Permettez seulement que je lui sois présente à chaque heure du jour ; permettez qu’il ne souhaite rien au-delà de mon amour, et qu’il ne regarde pas en arrière. Faites qu’il vive tout en moi comme je vis toute en lui. »

Mais un jour la mesure du sacrifice était comblée. Elle a douté de la reconnaissance qu’elle avait méritée. L’inquiétude a rongé le fruit de son amour.

Elle a pleuré, et ses larmes n’ont pas été essuyées. Elle s’est affligée de l’ingratitude, et l’accusé ne s’est pas défendu.

Alors il s’est fait un grand désert autour de son cœur, et chacun de ses soupirs s’est perdu dans le silence. Elle était forte et défiait le danger ; elle était confiante et résignée, et ne demandait au ciel que des jours pareils aux jours évanouis, et voilà que tout à coup la vaillance de cette femme s’est affaissée ; voici que son espérance a fléchi comme le peuplier sous le vent qui passe.

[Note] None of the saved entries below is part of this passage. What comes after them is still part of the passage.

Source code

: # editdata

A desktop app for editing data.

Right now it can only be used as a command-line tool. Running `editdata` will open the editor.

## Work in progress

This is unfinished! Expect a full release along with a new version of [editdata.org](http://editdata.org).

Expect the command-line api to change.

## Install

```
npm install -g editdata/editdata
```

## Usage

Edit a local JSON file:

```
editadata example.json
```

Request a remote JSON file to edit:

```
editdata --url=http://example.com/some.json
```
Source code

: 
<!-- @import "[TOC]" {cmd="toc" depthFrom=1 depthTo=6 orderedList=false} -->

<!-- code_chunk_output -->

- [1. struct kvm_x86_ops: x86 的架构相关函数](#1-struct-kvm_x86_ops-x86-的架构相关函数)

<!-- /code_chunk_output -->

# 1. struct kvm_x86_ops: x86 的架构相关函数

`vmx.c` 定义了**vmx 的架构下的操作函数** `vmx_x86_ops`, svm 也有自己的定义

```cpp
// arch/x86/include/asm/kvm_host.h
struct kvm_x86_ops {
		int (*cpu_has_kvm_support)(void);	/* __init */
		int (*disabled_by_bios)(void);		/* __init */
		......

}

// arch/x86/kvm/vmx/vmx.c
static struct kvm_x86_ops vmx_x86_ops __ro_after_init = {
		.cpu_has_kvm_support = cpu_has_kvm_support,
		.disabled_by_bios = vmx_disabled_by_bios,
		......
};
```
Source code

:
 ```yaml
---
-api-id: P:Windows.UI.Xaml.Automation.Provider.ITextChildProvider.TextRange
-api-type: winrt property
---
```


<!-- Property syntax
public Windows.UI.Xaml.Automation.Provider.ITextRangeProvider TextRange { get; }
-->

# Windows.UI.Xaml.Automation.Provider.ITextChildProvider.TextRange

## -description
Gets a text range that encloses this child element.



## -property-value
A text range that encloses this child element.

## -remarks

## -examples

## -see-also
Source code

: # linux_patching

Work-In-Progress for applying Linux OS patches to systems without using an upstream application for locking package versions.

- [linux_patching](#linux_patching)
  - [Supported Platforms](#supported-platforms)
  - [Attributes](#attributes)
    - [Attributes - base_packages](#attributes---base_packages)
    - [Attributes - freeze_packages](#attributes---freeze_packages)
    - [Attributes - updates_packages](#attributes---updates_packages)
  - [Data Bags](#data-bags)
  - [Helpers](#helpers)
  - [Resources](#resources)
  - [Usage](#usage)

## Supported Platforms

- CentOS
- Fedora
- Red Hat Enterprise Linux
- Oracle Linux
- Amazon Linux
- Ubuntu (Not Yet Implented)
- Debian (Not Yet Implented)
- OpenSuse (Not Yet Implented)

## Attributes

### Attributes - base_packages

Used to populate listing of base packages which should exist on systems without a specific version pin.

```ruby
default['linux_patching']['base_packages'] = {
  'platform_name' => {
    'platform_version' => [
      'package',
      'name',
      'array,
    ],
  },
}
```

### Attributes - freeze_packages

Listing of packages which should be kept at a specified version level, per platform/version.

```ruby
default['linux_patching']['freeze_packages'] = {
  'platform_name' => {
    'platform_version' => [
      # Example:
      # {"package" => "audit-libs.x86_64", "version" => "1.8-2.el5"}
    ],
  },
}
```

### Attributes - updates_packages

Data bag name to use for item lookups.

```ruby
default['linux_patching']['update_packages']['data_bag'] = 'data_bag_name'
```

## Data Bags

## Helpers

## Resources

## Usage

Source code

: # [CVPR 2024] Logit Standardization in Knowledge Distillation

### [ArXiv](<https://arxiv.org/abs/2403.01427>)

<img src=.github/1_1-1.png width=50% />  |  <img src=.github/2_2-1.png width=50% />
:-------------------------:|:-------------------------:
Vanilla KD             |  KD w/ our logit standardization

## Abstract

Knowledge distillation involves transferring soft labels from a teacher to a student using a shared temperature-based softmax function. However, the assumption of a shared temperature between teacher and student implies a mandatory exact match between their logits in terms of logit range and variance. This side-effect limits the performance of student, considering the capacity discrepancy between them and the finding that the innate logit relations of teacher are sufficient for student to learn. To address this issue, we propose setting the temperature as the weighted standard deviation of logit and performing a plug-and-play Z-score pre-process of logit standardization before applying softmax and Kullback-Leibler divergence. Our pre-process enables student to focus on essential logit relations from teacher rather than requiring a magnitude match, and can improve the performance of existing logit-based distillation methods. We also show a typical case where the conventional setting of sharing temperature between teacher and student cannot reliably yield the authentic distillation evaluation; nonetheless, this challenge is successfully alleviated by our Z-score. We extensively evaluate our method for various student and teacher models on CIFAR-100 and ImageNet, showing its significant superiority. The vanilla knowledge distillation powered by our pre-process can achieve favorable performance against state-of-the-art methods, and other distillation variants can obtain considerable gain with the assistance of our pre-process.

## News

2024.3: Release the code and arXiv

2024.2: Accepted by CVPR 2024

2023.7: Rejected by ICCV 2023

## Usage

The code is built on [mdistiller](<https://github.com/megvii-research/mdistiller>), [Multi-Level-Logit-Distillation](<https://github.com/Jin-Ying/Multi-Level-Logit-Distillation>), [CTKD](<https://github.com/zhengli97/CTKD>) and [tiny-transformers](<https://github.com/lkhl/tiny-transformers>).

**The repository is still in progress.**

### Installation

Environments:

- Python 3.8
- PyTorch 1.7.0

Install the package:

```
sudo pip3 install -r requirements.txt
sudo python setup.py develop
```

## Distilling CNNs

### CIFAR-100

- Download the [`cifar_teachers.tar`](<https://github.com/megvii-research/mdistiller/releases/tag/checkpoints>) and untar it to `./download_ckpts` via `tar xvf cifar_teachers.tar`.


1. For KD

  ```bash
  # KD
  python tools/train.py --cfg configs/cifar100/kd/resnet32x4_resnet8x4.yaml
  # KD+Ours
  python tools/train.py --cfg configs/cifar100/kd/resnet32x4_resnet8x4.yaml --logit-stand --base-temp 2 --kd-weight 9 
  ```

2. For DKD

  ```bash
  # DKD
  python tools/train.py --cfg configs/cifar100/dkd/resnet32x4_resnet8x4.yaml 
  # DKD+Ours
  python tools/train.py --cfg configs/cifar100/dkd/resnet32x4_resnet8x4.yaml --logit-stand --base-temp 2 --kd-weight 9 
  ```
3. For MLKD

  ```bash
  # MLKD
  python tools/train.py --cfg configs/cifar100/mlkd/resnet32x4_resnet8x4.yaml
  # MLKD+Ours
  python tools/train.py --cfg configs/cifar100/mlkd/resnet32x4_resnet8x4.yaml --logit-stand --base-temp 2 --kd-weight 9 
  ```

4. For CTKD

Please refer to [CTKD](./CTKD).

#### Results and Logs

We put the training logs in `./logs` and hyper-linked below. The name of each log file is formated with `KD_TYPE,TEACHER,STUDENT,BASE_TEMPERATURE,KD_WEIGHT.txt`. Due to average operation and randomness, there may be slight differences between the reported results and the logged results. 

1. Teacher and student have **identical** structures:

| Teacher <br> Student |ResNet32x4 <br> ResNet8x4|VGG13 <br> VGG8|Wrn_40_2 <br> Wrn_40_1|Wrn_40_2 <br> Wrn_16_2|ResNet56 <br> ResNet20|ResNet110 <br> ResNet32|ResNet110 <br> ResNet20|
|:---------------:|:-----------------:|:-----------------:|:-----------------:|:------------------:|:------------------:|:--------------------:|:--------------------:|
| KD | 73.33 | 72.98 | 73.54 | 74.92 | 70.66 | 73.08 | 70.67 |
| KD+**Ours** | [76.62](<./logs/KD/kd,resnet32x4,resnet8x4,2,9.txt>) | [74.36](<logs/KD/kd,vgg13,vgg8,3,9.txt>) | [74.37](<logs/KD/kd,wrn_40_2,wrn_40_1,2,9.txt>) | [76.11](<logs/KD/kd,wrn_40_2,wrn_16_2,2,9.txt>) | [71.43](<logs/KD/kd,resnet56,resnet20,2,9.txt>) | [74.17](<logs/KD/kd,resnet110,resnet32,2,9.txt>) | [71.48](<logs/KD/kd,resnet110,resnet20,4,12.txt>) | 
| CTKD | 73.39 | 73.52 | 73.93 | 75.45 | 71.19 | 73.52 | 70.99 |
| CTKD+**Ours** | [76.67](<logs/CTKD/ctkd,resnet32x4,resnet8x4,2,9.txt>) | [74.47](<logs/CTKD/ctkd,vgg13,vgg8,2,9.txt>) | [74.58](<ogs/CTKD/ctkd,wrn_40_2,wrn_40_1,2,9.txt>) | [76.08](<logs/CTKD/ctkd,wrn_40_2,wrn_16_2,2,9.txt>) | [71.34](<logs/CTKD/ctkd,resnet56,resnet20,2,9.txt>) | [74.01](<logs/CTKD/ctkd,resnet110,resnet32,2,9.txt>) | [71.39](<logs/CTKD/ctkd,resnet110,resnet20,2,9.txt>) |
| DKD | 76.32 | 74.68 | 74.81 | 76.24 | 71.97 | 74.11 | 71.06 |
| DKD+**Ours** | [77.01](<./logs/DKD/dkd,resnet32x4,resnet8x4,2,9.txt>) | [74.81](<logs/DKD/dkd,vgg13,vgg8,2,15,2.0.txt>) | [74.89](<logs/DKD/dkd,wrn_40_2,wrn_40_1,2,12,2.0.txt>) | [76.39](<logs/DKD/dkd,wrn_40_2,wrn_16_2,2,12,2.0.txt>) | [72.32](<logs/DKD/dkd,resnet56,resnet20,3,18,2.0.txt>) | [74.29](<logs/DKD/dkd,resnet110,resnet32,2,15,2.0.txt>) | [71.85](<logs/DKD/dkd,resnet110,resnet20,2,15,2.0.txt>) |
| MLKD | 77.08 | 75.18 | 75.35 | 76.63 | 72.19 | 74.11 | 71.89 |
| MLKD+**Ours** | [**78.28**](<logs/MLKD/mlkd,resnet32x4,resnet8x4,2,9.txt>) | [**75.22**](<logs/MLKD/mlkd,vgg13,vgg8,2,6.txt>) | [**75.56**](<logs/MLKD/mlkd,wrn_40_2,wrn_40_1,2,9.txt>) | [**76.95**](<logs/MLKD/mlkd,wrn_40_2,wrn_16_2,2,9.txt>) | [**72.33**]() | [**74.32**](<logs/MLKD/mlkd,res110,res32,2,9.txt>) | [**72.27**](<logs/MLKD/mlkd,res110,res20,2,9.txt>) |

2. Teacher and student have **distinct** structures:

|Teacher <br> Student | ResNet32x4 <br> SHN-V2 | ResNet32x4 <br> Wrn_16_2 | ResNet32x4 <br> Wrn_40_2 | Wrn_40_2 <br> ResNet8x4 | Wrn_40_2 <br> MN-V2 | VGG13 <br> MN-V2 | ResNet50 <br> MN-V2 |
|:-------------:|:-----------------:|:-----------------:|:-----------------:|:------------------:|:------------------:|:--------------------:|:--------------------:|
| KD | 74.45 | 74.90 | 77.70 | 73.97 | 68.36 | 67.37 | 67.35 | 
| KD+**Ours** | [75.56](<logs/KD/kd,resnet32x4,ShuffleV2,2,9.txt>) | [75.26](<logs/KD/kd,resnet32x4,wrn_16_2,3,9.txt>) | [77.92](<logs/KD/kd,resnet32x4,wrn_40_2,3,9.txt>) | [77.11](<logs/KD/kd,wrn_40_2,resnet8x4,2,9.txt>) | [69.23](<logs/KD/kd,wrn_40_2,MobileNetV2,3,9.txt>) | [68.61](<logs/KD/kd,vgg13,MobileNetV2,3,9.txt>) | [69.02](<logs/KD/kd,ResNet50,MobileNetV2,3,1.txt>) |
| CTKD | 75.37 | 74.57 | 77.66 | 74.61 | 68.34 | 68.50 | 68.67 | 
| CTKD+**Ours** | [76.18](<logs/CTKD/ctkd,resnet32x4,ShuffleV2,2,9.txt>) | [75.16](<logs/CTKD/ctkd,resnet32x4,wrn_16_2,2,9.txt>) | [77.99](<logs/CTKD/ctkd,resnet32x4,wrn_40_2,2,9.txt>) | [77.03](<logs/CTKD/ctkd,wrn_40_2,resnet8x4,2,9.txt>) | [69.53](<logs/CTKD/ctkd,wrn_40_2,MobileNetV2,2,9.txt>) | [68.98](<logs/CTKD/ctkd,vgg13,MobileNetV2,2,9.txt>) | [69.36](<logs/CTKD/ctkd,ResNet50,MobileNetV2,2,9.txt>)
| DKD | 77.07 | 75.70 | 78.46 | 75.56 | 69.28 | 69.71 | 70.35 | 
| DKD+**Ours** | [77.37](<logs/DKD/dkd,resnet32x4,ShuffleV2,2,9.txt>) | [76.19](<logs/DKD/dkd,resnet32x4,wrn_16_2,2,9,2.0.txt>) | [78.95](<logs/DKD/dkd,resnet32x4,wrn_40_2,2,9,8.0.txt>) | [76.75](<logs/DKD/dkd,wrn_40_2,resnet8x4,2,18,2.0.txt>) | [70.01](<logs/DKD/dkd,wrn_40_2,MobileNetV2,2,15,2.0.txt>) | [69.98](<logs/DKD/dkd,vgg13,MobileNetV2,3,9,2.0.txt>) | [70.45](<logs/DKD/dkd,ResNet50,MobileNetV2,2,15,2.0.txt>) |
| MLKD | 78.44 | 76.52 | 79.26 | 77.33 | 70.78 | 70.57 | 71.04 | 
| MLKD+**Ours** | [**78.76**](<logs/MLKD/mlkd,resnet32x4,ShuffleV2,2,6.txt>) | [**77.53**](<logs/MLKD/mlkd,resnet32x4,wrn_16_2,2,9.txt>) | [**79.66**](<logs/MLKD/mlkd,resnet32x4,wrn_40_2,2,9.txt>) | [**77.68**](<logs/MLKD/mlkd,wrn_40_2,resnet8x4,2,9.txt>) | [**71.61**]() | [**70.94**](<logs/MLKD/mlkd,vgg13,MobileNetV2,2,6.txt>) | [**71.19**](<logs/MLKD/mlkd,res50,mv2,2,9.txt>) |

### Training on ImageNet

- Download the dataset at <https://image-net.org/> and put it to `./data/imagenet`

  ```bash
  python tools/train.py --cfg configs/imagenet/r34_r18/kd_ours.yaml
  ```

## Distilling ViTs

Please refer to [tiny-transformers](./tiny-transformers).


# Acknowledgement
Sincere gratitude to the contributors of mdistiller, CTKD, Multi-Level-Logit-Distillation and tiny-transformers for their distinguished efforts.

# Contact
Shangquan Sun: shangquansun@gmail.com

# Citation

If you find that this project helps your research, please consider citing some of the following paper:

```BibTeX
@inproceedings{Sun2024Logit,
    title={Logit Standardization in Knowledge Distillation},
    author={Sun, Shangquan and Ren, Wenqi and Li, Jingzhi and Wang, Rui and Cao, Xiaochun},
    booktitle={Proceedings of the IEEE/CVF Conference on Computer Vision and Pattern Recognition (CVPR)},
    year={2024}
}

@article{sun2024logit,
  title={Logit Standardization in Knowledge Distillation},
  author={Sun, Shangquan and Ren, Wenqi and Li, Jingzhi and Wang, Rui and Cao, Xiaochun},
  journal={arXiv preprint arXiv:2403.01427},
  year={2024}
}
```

Elle était jeune et ne savait pas le nombre de ses années, et voici qu’elle a vieilli en un jour. Elle avait l’œil splendide et superbe, et sur son front rayonnaient en caractères éclatans ses pensées heureuses et sereines, et voici que son regard s’est voilé, et que les rides anguleuses ont inscrit sur son front sa plainte et sa douleur.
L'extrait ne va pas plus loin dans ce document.